Airstrike before the Second Chechen War

The 1999 Russian bombing of Chechnya was Russian Air Force's military operation against the Chechen Republic of Ichkeria that was a prelude to the main part of the Second Chechen War. In late August and September 1999, Russia mounted a massive air campaign over Chechnya, with the stated aim of wiping out militants who invaded Dagestan the previous month.

Russian Air Force commander Anatoly Kornukov suggested there were similarities between the attacks on Chechnya and the NATO bombing of Yugoslavia.

==Campaign==

On August 26, 1999, Russia acknowledged bombing raids in Chechnya. Russian aircraft attacked several targets in Serzhen-Yurt, Benoy and along the Vedeno gorge.

To help rally political support for the operation, the FSB released a videotape of Chechen militants committing atrocities against Russian soldiers. "We should hit, hit and once again hit them until Mr. Maskhadov says that there's nobody left except civilians. Then we should get in and see that for ourselves," said a member of the Duma's defense committee.

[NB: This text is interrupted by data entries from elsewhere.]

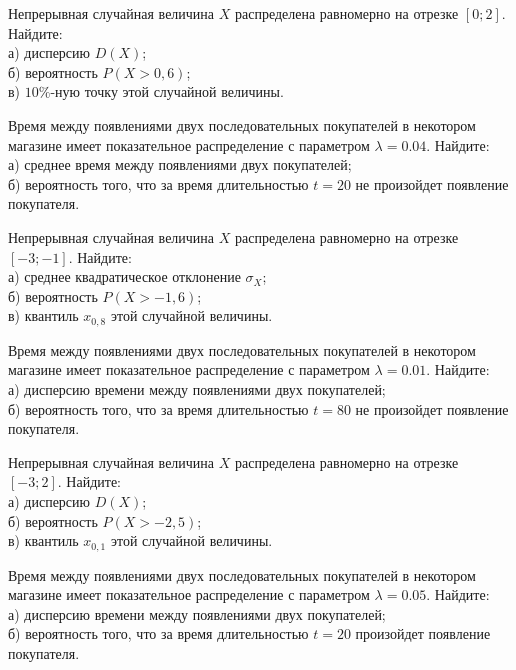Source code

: \vfill

\newpage\setcounter{zad}{0}

\z Непрерывная случайная величина $X$ распределена равномерно на отрезке $[0; 2]$. Найдите: \\ \quad а) дисперсию $D(X)$; \\ \quad б) вероятность $P(X>0{,}6)$; \\ \quad в) $10\%$-ную точку этой случайной величины.


\vfill

\z Время между появлениями двух последовательных покупателей в некотором магазине имеет показательное распределение с параметром $\lambda = 0.04$. Найдите: \\ \quad а) среднее время между появлениями двух покупателей; \\ \quad б) вероятность того, что за время длительностью $t = 20$ не произойдет появление покупателя.
 

\vfill

\newpage\setcounter{zad}{0}

\z Непрерывная случайная величина $X$ распределена равномерно на отрезке $[-3; -1]$. Найдите: \\ \quad а) среднее квадратическое отклонение $\sigma_X$; \\ \quad б) вероятность $P(X>-1{,}6)$; \\ \quad в) квантиль $x_{0{,}8}$ этой случайной величины.


\vfill

\z Время между появлениями двух последовательных покупателей в некотором магазине имеет показательное распределение с параметром $\lambda = 0.01$. Найдите: \\ \quad а) дисперсию времени между появлениями двух покупателей; \\ \quad б) вероятность того, что за время длительностью $t = 80$ не произойдет появление покупателя.
 

\vfill

\newpage\setcounter{zad}{0}

\z Непрерывная случайная величина $X$ распределена равномерно на отрезке $[-3; 2]$. Найдите: \\ \quad а) дисперсию $D(X)$; \\ \quad б) вероятность $P(X>-2{,}5)$; \\ \quad в) квантиль $x_{0{,}1}$ этой случайной величины.


\vfill

\z Время между появлениями двух последовательных покупателей в некотором магазине имеет показательное распределение с параметром $\lambda = 0.05$. Найдите: \\ \quad а) дисперсию времени между появлениями двух покупателей; \\ \quad б) вероятность того, что за время длительностью $t = 20$  произойдет появление покупателя.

On September 23, 1999, the first in a series of missile attacks on the Chechen capital Grozny was launched. The first target was the Sheikh Mansur (Severny) Grozny Airport, situated 2 kilometres from the city centre. In the north-east, burning fuel depots and the Grozny oil refinery and enveloping the capital in a cloud of smoke. During the next two days of Russian air attacks on the city at least 31 people were killed and more than 60 injured.

On September 27, 1999, at least 42 people were killed and more than 200 injured in the bombing raids on Grozny.

==Effects==

Until September 25, 1999, Russian warplanes had carried out at least 1,700 sorties since the bombing runs began. Russian command claimed that a total of 150 military bases have been destroyed, along with 30 bridges, 80 vehicles and six radio transmitters, while 250 kilometers of mountain roads were mined. In early October the Chechen President Aslan Maskhadov said some 60-70 percent of the bridges in Chechnya have been destroyed.

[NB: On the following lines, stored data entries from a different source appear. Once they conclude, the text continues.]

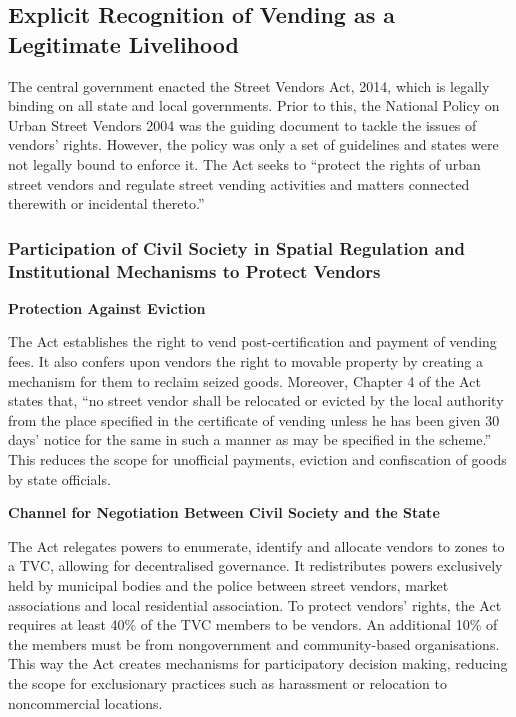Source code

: \documentclass[a4paper, 12pt, twoside]{article}
\begin{document}
\subsection*{Explicit Recognition of Vending as a Legitimate Livelihood}

The central government enacted the Street Vendors Act, 2014, which is legally binding on all state and local governments. Prior to this, the National Policy on Urban Street Vendors 2004 was the guiding document to tackle the issues of vendors’ rights. However, the policy was only a set of guidelines and states were not legally bound to enforce it. The Act seeks to “protect the rights of urban street vendors and regulate street vending activities and matters connected therewith or incidental thereto.”

\subsubsection{Participation of Civil Society in Spatial Regulation and Institutional Mechanisms to Protect Vendors}

\textbf{Protection Against Eviction} 

The Act establishes the right to vend post-certification and payment of vending fees. It also confers upon vendors the right to movable property by creating a mechanism for them to reclaim seized goods. Moreover, Chapter 4 of the Act states that, “no street vendor shall be relocated or evicted by the local authority from the place specified in the certificate of vending unless he has been given 30 days’ notice for the same in such a manner as may be specified in the scheme.” This reduces the scope for unofficial payments, eviction and confiscation of goods by state officials. 

\textbf{Channel for Negotiation Between Civil Society and the State}

The Act relegates powers to enumerate, identify and allocate vendors to zones to a TVC, allowing for decentralised governance. It redistributes powers exclusively held by municipal bodies and the police between street vendors, market associations and local residential association. To protect vendors’ rights, the Act requires at least 40\% of the TVC members to be vendors. An additional 10\% of the members must be from nongovernment and community-based organisations. This way the Act creates mechanisms for participatory decision making, reducing the scope for exclusionary practices such as harassment or relocation to noncommercial locations.
\end{document}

The air strikes quickly crippled Chechnya's stationary and mobile telephone system and hit the Chechen television station. The electricity supply was also cut; in addition to its other consequences, the loss of electricity further crippled the Chechen administration's ability to compete in the information war.

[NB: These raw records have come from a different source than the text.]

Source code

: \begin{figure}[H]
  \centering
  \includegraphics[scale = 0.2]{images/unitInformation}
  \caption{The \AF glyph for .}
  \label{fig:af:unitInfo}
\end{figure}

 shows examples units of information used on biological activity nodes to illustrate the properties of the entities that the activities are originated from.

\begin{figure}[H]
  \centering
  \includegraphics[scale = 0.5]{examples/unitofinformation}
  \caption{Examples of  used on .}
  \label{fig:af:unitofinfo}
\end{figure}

The attacks were reported to have killed hundreds of civilians and forced at least 100,000 Chechens to flee their homes. The neighbouring region of Ingushetia was reported to have appealed for United Nations aid to deal with tens of thousands of refugees. On October 2, 1999 Russia's Ministry of Emergency Situations admitted that 78,000 people have fled the air strikes in Chechnya; most of them were heading for Ingushetia, where they are arriving at a rate of 5,000 to 6,000 a day.